_Exercise data_:
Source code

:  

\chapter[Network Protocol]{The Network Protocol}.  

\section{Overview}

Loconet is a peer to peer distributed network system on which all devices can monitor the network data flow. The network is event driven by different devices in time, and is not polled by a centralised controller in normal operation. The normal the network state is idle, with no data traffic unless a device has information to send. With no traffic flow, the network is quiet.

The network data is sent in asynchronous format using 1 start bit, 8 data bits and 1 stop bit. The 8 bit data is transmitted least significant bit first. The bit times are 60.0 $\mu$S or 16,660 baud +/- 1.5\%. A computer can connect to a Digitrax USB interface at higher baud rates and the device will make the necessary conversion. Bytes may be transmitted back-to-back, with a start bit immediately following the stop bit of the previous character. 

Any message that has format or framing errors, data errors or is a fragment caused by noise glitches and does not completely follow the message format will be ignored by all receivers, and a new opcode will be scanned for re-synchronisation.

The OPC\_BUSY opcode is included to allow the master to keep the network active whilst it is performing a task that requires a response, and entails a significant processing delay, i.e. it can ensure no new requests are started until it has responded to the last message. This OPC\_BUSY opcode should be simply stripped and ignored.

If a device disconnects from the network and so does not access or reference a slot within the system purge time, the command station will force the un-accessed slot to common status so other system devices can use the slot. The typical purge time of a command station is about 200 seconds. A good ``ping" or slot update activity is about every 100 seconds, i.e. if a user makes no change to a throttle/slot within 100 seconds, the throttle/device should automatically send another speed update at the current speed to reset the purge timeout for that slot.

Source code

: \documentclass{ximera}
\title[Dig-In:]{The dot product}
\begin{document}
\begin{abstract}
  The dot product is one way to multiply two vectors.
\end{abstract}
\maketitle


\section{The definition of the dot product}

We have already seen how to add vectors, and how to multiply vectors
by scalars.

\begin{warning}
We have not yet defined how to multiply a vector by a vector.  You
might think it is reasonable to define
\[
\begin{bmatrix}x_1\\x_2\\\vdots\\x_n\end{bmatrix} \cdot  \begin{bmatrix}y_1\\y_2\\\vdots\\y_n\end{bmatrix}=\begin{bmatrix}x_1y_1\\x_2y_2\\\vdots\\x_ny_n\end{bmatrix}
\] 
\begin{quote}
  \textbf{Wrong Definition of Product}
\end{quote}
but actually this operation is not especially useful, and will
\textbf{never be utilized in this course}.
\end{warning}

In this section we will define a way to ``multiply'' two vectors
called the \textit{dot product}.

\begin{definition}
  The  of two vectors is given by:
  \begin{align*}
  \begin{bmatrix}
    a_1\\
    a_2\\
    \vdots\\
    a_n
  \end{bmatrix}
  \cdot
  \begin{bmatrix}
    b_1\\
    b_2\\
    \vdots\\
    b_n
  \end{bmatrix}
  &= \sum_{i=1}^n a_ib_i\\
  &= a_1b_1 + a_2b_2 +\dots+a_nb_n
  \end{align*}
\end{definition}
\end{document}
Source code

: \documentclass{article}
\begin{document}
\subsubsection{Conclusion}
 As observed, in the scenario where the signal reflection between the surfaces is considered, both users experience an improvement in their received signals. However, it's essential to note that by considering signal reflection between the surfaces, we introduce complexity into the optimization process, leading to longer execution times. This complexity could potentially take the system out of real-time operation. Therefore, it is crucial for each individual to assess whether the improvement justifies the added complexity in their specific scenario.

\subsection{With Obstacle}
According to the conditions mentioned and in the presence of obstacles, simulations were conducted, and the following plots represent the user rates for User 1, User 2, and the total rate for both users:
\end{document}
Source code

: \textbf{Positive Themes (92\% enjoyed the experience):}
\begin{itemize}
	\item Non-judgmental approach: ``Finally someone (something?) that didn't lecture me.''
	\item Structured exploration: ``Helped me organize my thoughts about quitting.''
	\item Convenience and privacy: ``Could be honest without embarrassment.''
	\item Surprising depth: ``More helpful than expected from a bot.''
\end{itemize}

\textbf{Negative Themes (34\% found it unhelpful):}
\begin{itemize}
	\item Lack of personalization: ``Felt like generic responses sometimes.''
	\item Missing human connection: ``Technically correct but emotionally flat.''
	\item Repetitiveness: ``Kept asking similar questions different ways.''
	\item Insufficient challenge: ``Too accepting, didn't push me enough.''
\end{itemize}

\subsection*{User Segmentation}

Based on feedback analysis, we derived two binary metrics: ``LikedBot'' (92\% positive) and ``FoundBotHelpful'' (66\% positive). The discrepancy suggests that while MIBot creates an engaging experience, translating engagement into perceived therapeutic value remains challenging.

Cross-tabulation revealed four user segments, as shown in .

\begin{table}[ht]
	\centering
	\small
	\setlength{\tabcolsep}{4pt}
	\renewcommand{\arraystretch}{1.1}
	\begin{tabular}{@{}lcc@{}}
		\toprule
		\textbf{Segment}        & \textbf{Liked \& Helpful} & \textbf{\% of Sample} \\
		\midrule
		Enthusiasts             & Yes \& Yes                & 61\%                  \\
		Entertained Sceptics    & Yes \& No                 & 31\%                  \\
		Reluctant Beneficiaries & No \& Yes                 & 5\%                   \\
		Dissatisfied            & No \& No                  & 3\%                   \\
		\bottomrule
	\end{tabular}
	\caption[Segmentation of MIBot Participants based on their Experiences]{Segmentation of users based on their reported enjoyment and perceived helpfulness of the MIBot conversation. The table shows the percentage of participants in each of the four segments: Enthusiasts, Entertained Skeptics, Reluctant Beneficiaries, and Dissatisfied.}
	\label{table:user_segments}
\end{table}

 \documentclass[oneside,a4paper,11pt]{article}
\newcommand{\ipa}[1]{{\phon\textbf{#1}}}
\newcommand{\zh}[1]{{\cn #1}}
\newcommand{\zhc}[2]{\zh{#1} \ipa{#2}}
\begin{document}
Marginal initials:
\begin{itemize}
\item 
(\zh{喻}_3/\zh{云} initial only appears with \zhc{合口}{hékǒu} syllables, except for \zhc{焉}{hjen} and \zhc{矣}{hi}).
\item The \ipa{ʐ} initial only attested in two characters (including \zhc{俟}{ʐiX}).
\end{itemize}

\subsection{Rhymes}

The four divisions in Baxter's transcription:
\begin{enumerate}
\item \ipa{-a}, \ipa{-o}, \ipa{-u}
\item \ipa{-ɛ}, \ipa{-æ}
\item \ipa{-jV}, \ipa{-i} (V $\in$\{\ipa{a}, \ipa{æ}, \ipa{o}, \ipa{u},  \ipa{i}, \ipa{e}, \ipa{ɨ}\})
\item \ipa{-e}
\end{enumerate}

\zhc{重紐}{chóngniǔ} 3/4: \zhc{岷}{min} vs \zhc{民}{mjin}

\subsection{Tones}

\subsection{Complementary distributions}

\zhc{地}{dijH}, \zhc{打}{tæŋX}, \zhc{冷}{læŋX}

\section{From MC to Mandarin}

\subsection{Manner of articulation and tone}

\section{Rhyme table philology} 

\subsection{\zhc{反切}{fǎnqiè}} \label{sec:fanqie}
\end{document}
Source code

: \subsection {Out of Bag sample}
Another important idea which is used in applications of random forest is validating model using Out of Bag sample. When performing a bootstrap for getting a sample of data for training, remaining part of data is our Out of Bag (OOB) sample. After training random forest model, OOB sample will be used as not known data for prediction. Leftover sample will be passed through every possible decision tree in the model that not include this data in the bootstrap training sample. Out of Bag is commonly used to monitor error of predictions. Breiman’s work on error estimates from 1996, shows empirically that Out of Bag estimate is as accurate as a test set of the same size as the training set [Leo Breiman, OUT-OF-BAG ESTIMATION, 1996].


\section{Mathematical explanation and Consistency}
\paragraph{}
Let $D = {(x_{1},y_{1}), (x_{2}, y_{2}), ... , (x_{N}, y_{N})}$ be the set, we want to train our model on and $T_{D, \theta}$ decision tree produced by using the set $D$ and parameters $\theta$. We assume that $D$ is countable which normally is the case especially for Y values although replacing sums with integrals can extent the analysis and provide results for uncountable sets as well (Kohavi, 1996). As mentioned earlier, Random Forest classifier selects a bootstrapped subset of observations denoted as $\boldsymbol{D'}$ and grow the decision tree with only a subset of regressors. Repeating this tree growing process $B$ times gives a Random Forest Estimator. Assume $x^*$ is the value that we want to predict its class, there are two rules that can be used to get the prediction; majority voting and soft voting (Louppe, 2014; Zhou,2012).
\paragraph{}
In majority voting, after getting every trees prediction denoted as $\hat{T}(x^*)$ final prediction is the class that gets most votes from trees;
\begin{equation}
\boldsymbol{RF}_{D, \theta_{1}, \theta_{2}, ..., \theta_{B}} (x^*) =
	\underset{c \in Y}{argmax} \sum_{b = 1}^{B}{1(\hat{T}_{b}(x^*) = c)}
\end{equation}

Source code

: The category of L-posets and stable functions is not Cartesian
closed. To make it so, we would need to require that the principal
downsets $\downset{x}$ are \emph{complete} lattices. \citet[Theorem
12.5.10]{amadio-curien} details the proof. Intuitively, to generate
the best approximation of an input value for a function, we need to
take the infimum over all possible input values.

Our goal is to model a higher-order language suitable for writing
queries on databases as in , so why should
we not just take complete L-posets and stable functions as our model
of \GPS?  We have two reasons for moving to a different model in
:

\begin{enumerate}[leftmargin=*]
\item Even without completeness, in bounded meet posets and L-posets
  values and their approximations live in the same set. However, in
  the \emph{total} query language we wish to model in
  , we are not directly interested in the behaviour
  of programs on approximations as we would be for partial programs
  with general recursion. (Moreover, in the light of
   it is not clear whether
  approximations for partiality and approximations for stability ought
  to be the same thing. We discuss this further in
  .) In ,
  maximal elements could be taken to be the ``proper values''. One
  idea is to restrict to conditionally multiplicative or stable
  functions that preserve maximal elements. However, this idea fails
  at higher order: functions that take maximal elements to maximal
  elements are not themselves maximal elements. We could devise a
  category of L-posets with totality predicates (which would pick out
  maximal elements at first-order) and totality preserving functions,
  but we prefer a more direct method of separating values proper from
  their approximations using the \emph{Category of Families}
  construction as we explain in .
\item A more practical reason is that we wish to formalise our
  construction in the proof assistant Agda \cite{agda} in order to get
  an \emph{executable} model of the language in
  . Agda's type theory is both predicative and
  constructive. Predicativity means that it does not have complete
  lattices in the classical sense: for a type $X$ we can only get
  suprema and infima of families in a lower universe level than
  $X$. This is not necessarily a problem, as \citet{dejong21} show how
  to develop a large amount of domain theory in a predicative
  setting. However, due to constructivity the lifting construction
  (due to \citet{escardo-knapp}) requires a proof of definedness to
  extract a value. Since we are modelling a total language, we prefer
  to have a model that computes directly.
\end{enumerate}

_What you should do_: The line with "Any message that" marks the end; reproduce exactly every line from the start of the entries up to it, that line included.

_Answer for the task_:
Source code

:  

\chapter[Network Protocol]{The Network Protocol}.  

\section{Overview}

Loconet is a peer to peer distributed network system on which all devices can monitor the network data flow. The network is event driven by different devices in time, and is not polled by a centralised controller in normal operation. The normal the network state is idle, with no data traffic unless a device has information to send. With no traffic flow, the network is quiet.

The network data is sent in asynchronous format using 1 start bit, 8 data bits and 1 stop bit. The 8 bit data is transmitted least significant bit first. The bit times are 60.0 $\mu$S or 16,660 baud +/- 1.5\%. A computer can connect to a Digitrax USB interface at higher baud rates and the device will make the necessary conversion. Bytes may be transmitted back-to-back, with a start bit immediately following the stop bit of the previous character. 

Any message that has format or framing errors, data errors or is a fragment caused by noise glitches and does not completely follow the message format will be ignored by all receivers, and a new opcode will be scanned for re-synchronisation.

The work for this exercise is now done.